Karena itu, lanjut Buya Hamka, dari segala keterangan itu jelaslah bahwa dengan kata-kata shalat saja belumlah tentu bahwa yang dimaksudkan ialah khusus untuk sembahyang. Nahkan, sebagaimana ditulis oleh Tuan Syekh A Hassan dalam tafsir Al Furqaan yang disebutkan bahwa shalat atau shalawat itu mempunyai beberapa arti; sembahyang, puji, beri rahmat.
Sedang kata sembahyang, bagi pemeluk agama Islam yang berbahasa Melayu sudah khusus artinya, tidak meragukan lagi.
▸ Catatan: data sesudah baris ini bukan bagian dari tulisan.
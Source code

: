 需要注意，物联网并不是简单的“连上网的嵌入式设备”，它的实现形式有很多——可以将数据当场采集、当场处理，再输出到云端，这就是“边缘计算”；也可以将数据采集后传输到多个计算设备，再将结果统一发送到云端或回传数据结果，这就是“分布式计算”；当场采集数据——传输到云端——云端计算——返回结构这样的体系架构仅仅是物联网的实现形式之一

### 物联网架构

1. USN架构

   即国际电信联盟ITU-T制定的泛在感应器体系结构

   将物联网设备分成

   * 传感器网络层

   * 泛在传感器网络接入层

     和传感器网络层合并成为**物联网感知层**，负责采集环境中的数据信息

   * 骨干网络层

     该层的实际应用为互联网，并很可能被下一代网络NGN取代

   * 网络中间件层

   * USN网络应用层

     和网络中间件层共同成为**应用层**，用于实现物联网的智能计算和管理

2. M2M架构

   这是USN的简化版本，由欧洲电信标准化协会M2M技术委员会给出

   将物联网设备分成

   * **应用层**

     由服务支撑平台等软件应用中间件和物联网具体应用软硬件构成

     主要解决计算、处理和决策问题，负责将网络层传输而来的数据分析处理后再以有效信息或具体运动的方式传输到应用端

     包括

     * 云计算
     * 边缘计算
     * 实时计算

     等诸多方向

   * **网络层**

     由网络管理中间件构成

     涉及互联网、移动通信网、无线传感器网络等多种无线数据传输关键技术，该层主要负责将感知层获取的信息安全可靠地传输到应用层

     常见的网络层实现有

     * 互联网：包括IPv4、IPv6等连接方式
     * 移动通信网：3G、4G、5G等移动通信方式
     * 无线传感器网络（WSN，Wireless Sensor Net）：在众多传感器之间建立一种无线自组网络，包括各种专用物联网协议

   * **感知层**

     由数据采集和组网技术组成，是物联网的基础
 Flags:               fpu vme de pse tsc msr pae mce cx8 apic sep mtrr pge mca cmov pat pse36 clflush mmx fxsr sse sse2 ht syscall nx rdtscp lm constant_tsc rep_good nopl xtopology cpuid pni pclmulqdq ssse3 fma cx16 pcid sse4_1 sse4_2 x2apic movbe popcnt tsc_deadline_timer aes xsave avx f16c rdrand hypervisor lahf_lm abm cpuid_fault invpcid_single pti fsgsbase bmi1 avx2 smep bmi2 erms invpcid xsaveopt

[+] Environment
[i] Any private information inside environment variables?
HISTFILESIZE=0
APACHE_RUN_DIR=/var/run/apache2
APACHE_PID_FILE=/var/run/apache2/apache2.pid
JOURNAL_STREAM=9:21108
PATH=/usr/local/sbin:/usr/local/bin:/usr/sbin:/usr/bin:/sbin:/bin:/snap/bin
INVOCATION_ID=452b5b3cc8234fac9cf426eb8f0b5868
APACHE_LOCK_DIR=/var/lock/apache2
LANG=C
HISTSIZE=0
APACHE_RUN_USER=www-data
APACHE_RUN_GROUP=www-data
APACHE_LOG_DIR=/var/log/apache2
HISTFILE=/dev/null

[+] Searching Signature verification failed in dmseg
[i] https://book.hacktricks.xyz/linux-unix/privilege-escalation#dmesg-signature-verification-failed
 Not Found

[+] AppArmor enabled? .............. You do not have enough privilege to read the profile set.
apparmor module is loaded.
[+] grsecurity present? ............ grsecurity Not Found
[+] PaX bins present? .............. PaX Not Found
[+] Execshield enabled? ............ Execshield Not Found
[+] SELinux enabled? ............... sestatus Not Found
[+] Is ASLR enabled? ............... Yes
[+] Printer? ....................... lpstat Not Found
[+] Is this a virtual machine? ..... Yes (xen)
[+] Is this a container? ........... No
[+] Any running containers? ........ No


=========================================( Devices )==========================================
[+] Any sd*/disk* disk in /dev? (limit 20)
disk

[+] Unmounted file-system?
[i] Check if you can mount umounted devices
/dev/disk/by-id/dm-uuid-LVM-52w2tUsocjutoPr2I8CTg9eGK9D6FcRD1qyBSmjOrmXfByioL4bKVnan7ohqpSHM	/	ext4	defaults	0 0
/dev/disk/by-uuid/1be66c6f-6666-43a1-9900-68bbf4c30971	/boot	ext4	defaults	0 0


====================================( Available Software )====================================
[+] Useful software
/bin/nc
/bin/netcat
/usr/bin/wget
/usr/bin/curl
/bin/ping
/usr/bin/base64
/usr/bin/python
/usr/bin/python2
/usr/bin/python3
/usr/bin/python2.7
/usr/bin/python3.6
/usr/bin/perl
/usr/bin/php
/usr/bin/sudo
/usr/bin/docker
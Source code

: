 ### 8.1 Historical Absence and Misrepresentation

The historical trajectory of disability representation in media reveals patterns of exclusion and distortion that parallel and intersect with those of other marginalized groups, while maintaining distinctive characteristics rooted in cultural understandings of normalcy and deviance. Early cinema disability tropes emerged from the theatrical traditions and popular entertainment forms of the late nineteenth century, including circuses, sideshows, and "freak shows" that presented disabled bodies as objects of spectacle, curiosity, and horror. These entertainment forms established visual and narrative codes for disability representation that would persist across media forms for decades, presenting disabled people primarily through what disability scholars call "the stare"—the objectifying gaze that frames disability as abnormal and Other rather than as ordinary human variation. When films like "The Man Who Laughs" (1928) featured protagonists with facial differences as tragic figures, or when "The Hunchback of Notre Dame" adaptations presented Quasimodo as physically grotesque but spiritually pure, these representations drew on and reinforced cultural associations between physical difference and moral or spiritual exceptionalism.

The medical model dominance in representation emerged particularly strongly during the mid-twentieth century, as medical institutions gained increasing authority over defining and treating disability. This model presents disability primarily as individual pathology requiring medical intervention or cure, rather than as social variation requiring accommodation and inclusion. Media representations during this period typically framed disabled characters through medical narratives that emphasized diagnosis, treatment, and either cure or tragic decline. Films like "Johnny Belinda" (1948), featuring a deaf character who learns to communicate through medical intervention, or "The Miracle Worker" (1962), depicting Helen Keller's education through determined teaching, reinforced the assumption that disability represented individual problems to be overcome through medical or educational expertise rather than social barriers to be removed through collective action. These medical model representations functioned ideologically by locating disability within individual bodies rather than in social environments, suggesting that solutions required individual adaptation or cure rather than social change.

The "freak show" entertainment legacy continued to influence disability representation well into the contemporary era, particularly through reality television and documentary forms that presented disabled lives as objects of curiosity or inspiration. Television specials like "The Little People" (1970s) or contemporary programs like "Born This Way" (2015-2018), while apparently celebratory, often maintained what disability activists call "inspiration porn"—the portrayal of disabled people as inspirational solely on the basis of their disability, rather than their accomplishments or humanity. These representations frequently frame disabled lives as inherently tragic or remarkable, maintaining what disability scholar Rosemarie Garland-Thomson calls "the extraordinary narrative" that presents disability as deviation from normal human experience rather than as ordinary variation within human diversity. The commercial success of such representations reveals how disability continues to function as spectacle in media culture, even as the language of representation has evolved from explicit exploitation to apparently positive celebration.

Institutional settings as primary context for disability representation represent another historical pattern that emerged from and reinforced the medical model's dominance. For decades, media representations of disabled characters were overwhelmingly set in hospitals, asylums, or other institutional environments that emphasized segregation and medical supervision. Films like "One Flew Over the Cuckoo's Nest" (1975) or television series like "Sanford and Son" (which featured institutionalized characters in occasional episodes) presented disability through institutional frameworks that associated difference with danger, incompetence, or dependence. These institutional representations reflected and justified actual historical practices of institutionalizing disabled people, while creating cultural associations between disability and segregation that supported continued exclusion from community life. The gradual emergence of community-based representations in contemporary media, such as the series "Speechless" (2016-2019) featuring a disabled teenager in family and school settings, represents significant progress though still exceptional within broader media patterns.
Sehingga, kalau seseorang didoakan tidaklah dikatakan "Sembahyanglah olehmu", dan kalau Allah mengucapkan shalawat kepada Nabi Muhammad SAW tidaklah dikatakan Allah menyembahyangkan Nabi, dan kalau Ibnu Abi Aufaa menyerahkan zakatnya, tidaklah ada ahli hadis memberi arti bahwa Rasulullah menyembahyangkan Ibnu Abi Aufaa, melainkan mendoakan, meskipun yang dipakai kalimat shalli.
Buya Hamka juga merujuk pada tafir Turjuman Al Mustafii yang ditulis oleh Syekh Abdurrauf bin Syekh Ali Al Fanshuri pada sekitar tahun 1620 masehi, menyebutkan juga dalam tafsirnya yang telah lebih dari tiga abad itu, menurut kebiasaan kita sekarang. Yaitu, shalat beliau terjemahkan dengan sembahyang.
Artinya, sudah sangat lama hal ini terpakai, sehingga sudah menjadi urf pada bangsa Indonesia. Yang urf itu menjadi salah satu dasar pemikiran agama, bahkan menjadi kaidah ushluddin: Al 'Urfu Qaadhin (Kebiasaan itu pun berlaku).
Dalam pertimbangan hukum barat disebut Historisrecht. Sehingga, untuk membatalkan atau menghukum haram atau makruh memakainya, mestilah kita memakai dasar-dasar hukum yang kuat pula. Sehingga, dapat sah menjadi dasar hukum.
"Sebab itu saya sendiri masih berpendapat bahwa memakai kalimat sembahyang tidak salah, bahkan memakai kalimat shalat itulah yang akan meminta keterangan lebih jelas, sebab dia mengandung akan berbagai makna sebagaimana tersebut dari keterangan ahli-ahli yang telah saya salinkan itu," tulis Buya Hamka mengutarakan pendapatnya.